Datasets:
ACAD: Amodal Concrete Aggregate Dataset
I Nyoman Gede Arya Astawa¹, I Gede Teguh Satya Dharma¹, I Nyoman Suardika², and Made Pradnyana Ambara¹
¹ Department of Information Technology, Politeknik Negeri Bali
² Department of Civil Engineering, Politeknik Negeri Bali
Correspondence to: arya_kmg@pnb.ac.id or teguh@pnb.ac.id
Abstract
ACAD (Amodal Concrete Aggregate Dataset) is a procedurally generated synthetic image dataset with a resolution of 512 × 512 pixels, designed to support research on amodal instance segmentation for concrete aggregates. The dataset comprises 10,000 images organized into two controlled occlusion levels: low occlusion (3,000 images with a 10% overlap ratio) and high occlusion (7,000 images with overlap ratios of up to 55%). ACAD defines two object categories: concrete aggregates and reference coins for physical scale calibration. Each object instance is annotated with both a modal polygon, representing the visible region, and an amodal polygon, representing the complete object silhouette. The dataset generation pipeline is fully deterministic through seed-controlled procedural generation, incorporating graded particle size distributions, random object rotations, photometric augmentation, and soft directional shadows. Released under the CC BY 4.0 license, ACAD provides a large-scale, controlled, and readily usable training dataset without requiring costly manual annotation for concrete material analysis.
Dataset Structure
The dataset is organized into separate directories according to occlusion difficulty levels, facilitating efficient data loading.
Directory Layout
ACAD_Dataset/
├── low_occlusion/ # Low Occlusion Subset
│ ├── images/ # Output Images JPG (prefix: lo_*)
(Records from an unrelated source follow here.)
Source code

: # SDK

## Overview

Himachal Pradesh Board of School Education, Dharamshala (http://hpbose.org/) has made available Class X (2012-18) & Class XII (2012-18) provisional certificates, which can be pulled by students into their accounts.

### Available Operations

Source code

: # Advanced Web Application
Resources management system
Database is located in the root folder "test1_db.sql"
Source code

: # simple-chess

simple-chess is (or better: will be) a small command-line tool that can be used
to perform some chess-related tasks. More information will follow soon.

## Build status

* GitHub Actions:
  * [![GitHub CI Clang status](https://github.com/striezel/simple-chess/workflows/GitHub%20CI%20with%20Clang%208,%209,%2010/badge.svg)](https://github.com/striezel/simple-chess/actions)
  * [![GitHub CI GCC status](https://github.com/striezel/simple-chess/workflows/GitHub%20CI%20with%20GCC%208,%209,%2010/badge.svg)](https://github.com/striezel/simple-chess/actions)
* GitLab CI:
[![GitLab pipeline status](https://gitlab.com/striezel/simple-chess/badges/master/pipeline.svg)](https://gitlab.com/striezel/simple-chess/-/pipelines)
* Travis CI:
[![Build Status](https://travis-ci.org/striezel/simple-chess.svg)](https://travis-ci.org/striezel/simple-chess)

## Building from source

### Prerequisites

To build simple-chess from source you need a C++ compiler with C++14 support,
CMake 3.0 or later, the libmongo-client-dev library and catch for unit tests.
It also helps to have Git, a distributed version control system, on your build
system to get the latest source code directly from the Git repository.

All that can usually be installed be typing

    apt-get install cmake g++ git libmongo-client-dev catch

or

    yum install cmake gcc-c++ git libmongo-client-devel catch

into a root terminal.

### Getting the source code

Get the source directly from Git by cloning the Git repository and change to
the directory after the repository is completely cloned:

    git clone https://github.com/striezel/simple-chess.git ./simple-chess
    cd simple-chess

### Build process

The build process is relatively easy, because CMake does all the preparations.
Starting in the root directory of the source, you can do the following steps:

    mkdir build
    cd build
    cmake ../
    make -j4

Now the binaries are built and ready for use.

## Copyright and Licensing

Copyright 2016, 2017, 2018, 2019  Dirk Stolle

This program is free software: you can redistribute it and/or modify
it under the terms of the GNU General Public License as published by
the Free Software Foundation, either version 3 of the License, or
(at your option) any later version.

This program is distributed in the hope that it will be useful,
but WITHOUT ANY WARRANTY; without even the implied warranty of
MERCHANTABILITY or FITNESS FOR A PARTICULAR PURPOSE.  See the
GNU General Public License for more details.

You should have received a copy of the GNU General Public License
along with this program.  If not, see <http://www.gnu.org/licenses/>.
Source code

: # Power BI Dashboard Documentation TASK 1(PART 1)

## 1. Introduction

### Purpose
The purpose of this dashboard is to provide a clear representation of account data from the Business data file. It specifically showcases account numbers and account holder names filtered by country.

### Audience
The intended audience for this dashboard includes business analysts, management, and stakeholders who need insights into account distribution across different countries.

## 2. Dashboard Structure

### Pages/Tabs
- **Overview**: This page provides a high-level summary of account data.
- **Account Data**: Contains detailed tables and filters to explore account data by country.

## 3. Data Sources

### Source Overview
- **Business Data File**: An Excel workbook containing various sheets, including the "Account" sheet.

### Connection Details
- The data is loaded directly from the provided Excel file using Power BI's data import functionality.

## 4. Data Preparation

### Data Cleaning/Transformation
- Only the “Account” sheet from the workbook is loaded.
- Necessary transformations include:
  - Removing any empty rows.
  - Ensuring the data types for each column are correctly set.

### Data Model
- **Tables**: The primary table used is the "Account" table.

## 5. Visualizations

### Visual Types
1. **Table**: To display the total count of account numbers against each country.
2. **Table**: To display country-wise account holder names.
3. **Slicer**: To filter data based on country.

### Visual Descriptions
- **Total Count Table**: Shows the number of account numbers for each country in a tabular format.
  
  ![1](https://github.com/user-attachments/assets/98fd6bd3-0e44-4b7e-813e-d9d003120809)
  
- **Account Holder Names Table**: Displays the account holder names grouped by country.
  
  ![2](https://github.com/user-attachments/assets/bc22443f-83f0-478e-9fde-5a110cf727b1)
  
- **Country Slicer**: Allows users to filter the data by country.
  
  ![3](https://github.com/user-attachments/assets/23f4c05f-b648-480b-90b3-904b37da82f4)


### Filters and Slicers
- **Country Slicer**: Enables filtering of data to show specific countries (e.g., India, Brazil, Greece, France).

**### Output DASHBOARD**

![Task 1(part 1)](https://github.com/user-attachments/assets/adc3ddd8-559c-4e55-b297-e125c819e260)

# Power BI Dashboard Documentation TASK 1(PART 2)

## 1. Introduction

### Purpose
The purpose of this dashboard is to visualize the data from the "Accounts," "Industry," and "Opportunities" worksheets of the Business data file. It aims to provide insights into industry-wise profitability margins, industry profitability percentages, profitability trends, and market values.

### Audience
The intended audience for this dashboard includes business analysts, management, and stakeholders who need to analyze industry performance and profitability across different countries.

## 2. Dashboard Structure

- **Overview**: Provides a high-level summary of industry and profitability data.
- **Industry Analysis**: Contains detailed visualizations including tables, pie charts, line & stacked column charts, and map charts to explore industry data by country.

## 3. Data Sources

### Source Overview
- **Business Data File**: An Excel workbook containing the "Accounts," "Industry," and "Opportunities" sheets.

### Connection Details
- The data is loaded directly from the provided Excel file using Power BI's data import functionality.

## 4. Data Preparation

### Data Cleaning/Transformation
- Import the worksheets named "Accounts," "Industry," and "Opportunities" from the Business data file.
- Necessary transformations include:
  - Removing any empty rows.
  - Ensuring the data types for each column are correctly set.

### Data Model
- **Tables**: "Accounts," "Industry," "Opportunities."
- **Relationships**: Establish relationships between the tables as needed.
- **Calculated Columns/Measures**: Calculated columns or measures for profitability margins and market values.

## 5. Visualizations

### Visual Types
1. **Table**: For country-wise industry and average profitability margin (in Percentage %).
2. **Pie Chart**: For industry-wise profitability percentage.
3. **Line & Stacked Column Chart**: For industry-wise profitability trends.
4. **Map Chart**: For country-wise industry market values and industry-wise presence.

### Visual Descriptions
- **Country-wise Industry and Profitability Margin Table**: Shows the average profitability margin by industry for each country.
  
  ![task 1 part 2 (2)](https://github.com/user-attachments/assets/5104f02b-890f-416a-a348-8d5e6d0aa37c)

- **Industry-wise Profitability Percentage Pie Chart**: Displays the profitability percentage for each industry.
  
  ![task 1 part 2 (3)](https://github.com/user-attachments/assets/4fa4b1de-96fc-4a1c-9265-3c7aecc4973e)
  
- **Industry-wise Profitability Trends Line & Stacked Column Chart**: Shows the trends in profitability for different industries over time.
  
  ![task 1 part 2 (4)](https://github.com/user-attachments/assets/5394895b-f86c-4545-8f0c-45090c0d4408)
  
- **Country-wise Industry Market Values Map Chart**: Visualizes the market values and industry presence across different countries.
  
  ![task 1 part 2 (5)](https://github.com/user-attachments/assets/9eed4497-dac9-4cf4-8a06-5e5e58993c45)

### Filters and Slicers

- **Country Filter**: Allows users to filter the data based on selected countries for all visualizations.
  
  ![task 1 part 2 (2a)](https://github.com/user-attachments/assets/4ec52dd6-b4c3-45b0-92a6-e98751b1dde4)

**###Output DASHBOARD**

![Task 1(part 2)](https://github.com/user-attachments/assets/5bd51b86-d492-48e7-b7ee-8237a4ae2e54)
│ ├── train.json # COCO Annotation + Amodal (2.400 images)
│ ├── val.json # COCO Annotation + Amodal (300 images)
│ └── test.json # COCO annotation + Amodal (300 images)
└── high_occlusion/ # High Occlusion Subset
├── images/ # Output Images JPG (prefix: hi_*)
├── train.json # COCO Annotation + Amodal (5.600 citra)
├── val.json # COCO Annotation + Amodal (700 citra)
└── test.json # COCO Annotation + Amodal (700 citra)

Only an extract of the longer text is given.